━━━ The records ━━━

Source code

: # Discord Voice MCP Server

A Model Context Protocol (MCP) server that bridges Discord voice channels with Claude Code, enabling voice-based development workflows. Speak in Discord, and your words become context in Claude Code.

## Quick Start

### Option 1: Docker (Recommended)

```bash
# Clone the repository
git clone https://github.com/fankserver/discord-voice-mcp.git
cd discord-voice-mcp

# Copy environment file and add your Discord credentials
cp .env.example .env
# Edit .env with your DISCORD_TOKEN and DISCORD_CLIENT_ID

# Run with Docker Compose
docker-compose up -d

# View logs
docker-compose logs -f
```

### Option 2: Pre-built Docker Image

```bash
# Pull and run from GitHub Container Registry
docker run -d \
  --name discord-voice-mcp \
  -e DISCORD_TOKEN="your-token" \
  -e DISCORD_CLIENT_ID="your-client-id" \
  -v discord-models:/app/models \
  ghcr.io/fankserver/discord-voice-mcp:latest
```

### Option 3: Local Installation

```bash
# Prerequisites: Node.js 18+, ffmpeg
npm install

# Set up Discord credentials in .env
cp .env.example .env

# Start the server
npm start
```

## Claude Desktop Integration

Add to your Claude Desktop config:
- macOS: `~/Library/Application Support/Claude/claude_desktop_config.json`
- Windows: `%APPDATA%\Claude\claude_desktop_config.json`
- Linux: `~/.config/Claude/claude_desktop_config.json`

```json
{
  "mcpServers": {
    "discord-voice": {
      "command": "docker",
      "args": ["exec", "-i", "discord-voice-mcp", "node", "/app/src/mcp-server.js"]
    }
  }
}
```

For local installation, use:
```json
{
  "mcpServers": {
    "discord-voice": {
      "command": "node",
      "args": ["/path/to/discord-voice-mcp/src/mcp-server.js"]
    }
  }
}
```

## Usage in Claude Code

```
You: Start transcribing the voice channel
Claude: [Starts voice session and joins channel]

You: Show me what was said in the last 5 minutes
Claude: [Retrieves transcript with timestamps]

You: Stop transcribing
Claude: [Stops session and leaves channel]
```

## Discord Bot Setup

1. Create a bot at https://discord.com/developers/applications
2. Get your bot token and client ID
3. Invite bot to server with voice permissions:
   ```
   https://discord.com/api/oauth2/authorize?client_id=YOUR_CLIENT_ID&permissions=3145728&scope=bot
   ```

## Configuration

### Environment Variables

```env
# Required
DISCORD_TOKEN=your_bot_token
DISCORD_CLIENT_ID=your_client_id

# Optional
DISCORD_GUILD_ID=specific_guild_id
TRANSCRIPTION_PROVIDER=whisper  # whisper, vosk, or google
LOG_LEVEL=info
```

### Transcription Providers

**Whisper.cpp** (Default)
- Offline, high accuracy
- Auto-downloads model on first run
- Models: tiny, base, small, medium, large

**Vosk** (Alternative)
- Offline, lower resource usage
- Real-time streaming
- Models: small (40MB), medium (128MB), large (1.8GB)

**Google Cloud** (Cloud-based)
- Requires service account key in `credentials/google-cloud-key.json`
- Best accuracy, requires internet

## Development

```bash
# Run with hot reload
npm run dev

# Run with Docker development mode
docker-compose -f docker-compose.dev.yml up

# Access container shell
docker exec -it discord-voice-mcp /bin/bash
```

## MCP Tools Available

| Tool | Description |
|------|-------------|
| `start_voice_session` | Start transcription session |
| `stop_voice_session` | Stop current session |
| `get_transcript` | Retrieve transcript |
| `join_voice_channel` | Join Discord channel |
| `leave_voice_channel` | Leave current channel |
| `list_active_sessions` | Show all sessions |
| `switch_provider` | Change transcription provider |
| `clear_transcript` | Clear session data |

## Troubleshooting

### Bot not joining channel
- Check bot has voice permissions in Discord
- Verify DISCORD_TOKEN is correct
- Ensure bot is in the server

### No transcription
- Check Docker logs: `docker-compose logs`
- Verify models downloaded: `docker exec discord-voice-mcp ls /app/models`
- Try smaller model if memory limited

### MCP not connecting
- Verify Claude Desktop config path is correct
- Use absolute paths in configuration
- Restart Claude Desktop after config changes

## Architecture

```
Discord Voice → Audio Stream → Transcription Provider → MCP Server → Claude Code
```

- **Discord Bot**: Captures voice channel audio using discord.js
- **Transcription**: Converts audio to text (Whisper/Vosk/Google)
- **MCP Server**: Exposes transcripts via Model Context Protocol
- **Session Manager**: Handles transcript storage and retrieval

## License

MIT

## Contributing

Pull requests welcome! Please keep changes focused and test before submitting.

━━━

__Problem to work on__: Only a verbatim transcription of the lines from the one containing "- Verify Claude" through the last line of the records counts as the answer.

__Finished task__:
- Verify Claude Desktop config path is correct
- Use absolute paths in configuration
- Restart Claude Desktop after config changes

## Architecture

```
Discord Voice → Audio Stream → Transcription Provider → MCP Server → Claude Code
```

- **Discord Bot**: Captures voice channel audio using discord.js
- **Transcription**: Converts audio to text (Whisper/Vosk/Google)
- **MCP Server**: Exposes transcripts via Model Context Protocol
- **Session Manager**: Handles transcript storage and retrieval

## License

MIT

## Contributing

Pull requests welcome! Please keep changes focused and test before submitting.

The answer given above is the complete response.